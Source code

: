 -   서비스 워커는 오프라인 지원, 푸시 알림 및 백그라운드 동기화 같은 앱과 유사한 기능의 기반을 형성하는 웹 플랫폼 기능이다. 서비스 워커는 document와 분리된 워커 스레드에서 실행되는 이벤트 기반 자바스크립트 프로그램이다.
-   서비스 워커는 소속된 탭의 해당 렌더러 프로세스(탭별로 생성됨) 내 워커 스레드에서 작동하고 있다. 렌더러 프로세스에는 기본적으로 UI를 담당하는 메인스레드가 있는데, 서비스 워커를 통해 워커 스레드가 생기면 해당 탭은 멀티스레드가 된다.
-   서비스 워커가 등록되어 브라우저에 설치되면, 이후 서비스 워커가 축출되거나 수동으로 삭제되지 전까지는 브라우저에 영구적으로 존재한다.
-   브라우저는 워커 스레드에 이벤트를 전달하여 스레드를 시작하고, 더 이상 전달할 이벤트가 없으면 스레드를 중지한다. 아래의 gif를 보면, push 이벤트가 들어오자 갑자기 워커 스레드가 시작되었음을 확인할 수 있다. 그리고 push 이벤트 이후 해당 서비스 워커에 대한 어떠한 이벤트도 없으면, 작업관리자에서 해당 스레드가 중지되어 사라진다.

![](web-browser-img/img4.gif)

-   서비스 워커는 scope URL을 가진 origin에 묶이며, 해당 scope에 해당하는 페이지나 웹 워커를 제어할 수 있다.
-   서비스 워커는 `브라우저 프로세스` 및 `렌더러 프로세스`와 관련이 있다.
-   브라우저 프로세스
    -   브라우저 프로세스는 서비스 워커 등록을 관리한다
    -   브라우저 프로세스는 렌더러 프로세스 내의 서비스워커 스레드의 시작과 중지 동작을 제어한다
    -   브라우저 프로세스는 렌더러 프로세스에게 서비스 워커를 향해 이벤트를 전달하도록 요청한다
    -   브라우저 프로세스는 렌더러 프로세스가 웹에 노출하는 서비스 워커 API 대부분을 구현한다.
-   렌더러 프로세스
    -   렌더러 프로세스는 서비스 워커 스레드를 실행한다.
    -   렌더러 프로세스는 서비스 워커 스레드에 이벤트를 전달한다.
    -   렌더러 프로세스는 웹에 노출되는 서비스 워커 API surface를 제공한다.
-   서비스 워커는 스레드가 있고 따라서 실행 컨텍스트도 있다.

◆ ◆ ◆

▶ Exercise instructions: Transcribe the entire listing above.

▶ Answer for the task:
Source code

: -   서비스 워커는 오프라인 지원, 푸시 알림 및 백그라운드 동기화 같은 앱과 유사한 기능의 기반을 형성하는 웹 플랫폼 기능이다. 서비스 워커는 document와 분리된 워커 스레드에서 실행되는 이벤트 기반 자바스크립트 프로그램이다.
-   서비스 워커는 소속된 탭의 해당 렌더러 프로세스(탭별로 생성됨) 내 워커 스레드에서 작동하고 있다. 렌더러 프로세스에는 기본적으로 UI를 담당하는 메인스레드가 있는데, 서비스 워커를 통해 워커 스레드가 생기면 해당 탭은 멀티스레드가 된다.
-   서비스 워커가 등록되어 브라우저에 설치되면, 이후 서비스 워커가 축출되거나 수동으로 삭제되지 전까지는 브라우저에 영구적으로 존재한다.
-   브라우저는 워커 스레드에 이벤트를 전달하여 스레드를 시작하고, 더 이상 전달할 이벤트가 없으면 스레드를 중지한다. 아래의 gif를 보면, push 이벤트가 들어오자 갑자기 워커 스레드가 시작되었음을 확인할 수 있다. 그리고 push 이벤트 이후 해당 서비스 워커에 대한 어떠한 이벤트도 없으면, 작업관리자에서 해당 스레드가 중지되어 사라진다.

![](web-browser-img/img4.gif)

-   서비스 워커는 scope URL을 가진 origin에 묶이며, 해당 scope에 해당하는 페이지나 웹 워커를 제어할 수 있다.
-   서비스 워커는 `브라우저 프로세스` 및 `렌더러 프로세스`와 관련이 있다.
-   브라우저 프로세스
    -   브라우저 프로세스는 서비스 워커 등록을 관리한다
    -   브라우저 프로세스는 렌더러 프로세스 내의 서비스워커 스레드의 시작과 중지 동작을 제어한다
    -   브라우저 프로세스는 렌더러 프로세스에게 서비스 워커를 향해 이벤트를 전달하도록 요청한다
    -   브라우저 프로세스는 렌더러 프로세스가 웹에 노출하는 서비스 워커 API 대부분을 구현한다.
-   렌더러 프로세스
    -   렌더러 프로세스는 서비스 워커 스레드를 실행한다.
    -   렌더러 프로세스는 서비스 워커 스레드에 이벤트를 전달한다.
    -   렌더러 프로세스는 웹에 노출되는 서비스 워커 API surface를 제공한다.
-   서비스 워커는 스레드가 있고 따라서 실행 컨텍스트도 있다.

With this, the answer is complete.